# What you have to do
Search the lines of the records for the word "creatura", and copy every line that has it.

# Material to process
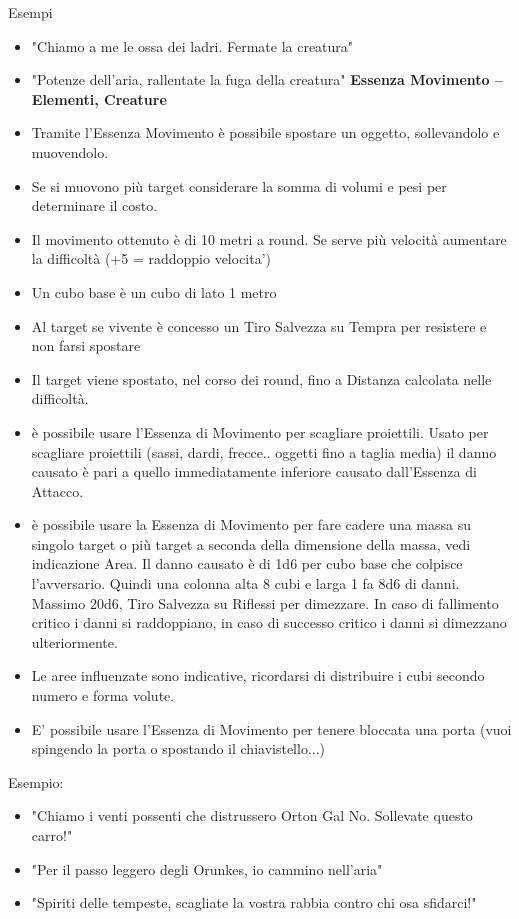 \documentclass[a4paper,11pt,twoside,openany]{book}
\begin{document}
Esempi
\begin{itemize}
	\item
	      "Chiamo a me le ossa dei ladri. Fermate la creatura"
	\item
	      "Potenze dell'aria, rallentate la fuga della creatura"
	      \textbf{Essenza Movimento -- Elementi, Creature}
	\item
	      Tramite l'Essenza Movimento è possibile spostare un oggetto, sollevandolo e muovendolo.
	\item
	      Se si muovono più target considerare la somma di volumi e pesi per determinare il costo.
	\item
	      Il movimento ottenuto è di 10 metri a round. Se serve più velocità aumentare la difficoltà (+5 = raddoppio velocita')
	\item
	      Un cubo base è un cubo di lato 1 metro
	\item
	      Al target se vivente è concesso un Tiro Salvezza su Tempra per resistere e non farsi spostare
	\item
	      Il target viene spostato, nel corso dei round, fino a Distanza calcolata nelle difficoltà.
	\item
	      è possibile usare l'Essenza di Movimento per scagliare proiettili. Usato per scagliare proiettili (sassi, dardi, frecce.. oggetti fino a taglia media) il danno causato è pari a quello immediatamente inferiore causato dall'Essenza di Attacco.
	\item
	      è possibile usare la Essenza di Movimento per fare cadere una massa su singolo target o più target a seconda della dimensione della massa, vedi indicazione Area. Il danno causato è di 1d6 per cubo base che colpisce l'avversario. Quindi una colonna alta 8 cubi e larga 1 fa 8d6 di danni. Massimo 20d6, Tiro Salvezza su Riflessi per dimezzare. In caso di fallimento critico i danni si raddoppiano, in caso di successo critico i danni si dimezzano ulteriormente.
	\item
	      Le aree influenzate sono indicative, ricordarsi di distribuire i cubi secondo numero e forma volute.
	      
	\item E' possibile usare l'Essenza di Movimento per tenere bloccata una porta (vuoi spingendo la porta o spostando il chiavistello...)
	
\end{itemize}
\bigskip


Esempio:
\begin{itemize}
	\item
	      "Chiamo i venti possenti che distrussero Orton Gal No. Sollevate questo carro!"
	\item
	      "Per il passo leggero degli Orunkes, io cammino nell'aria"
	\item
	      "Spiriti delle tempeste, scagliate la vostra rabbia contro chi osa sfidarci!"
\end{itemize}
\end{document}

# Result for this task
	      "Chiamo a me le ossa dei ladri. Fermate la creatura"
	      "Potenze dell'aria, rallentate la fuga della creatura"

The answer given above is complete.